■ **About this task**
Determine the count of lines containing "also" in the entries below and return only that figure.

+++ Records for processing +++

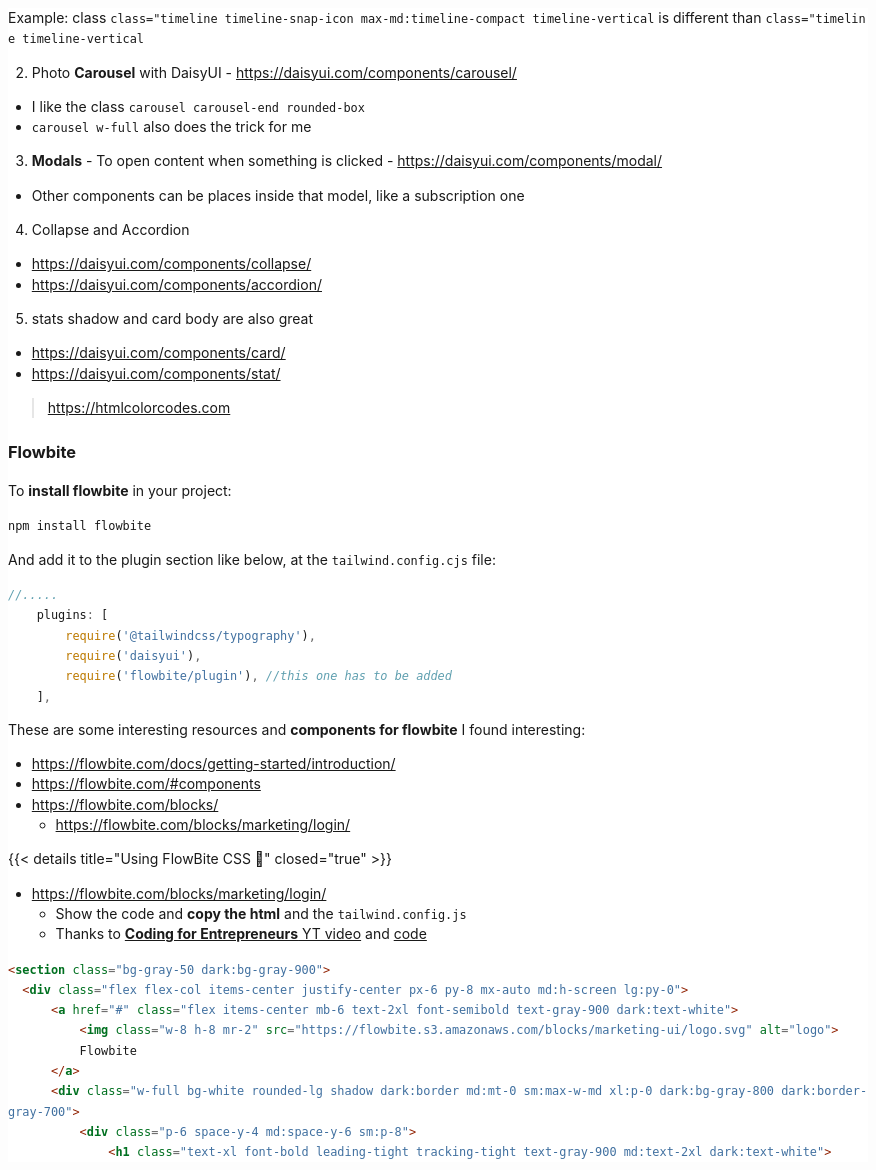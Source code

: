 Example: class `class="timeline timeline-snap-icon max-md:timeline-compact timeline-vertical` is different than `class="timeline timeline-vertical`

2. Photo **Carousel** with DaisyUI - https://daisyui.com/components/carousel/
* I like the class `carousel carousel-end rounded-box`
* `carousel w-full` also does the trick for me

3. **Modals** - To open content when something is clicked - https://daisyui.com/components/modal/
  * Other components can be places inside that model, like a subscription one

4. Collapse and Accordion
* https://daisyui.com/components/collapse/
* https://daisyui.com/components/accordion/

5. stats shadow and card body are also great
* https://daisyui.com/components/card/
* https://daisyui.com/components/stat/


> https://htmlcolorcodes.com




### Flowbite


To **install flowbite** in your project:

```sh
npm install flowbite
```

And add it to the plugin section like below, at the `tailwind.config.cjs` file:

```js
//.....
	plugins: [
		require('@tailwindcss/typography'),
		require('daisyui'),
		require('flowbite/plugin'), //this one has to be added
	],
```

These are some interesting resources and **components for flowbite** I found interesting:

* https://flowbite.com/docs/getting-started/introduction/
* https://flowbite.com/#components
* https://flowbite.com/blocks/
  * https://flowbite.com/blocks/marketing/login/

{{< details title="Using FlowBite CSS 📌" closed="true" >}}

* https://flowbite.com/blocks/marketing/login/
  * Show the code and **copy the html** and the `tailwind.config.js`
  * Thanks to [**Coding for Entrepreneurs** YT video](https://www.youtube.com/watch?v=J5n1qZNNxfo) and [code](https://github.com/codingforentrepreneurs/kwesforms-landing)


```html
<section class="bg-gray-50 dark:bg-gray-900">
  <div class="flex flex-col items-center justify-center px-6 py-8 mx-auto md:h-screen lg:py-0">
      <a href="#" class="flex items-center mb-6 text-2xl font-semibold text-gray-900 dark:text-white">
          <img class="w-8 h-8 mr-2" src="https://flowbite.s3.amazonaws.com/blocks/marketing-ui/logo.svg" alt="logo">
          Flowbite    
      </a>
      <div class="w-full bg-white rounded-lg shadow dark:border md:mt-0 sm:max-w-md xl:p-0 dark:bg-gray-800 dark:border-gray-700">
          <div class="p-6 space-y-4 md:space-y-6 sm:p-8">
              <h1 class="text-xl font-bold leading-tight tracking-tight text-gray-900 md:text-2xl dark:text-white">
```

+++

■ **Response**
2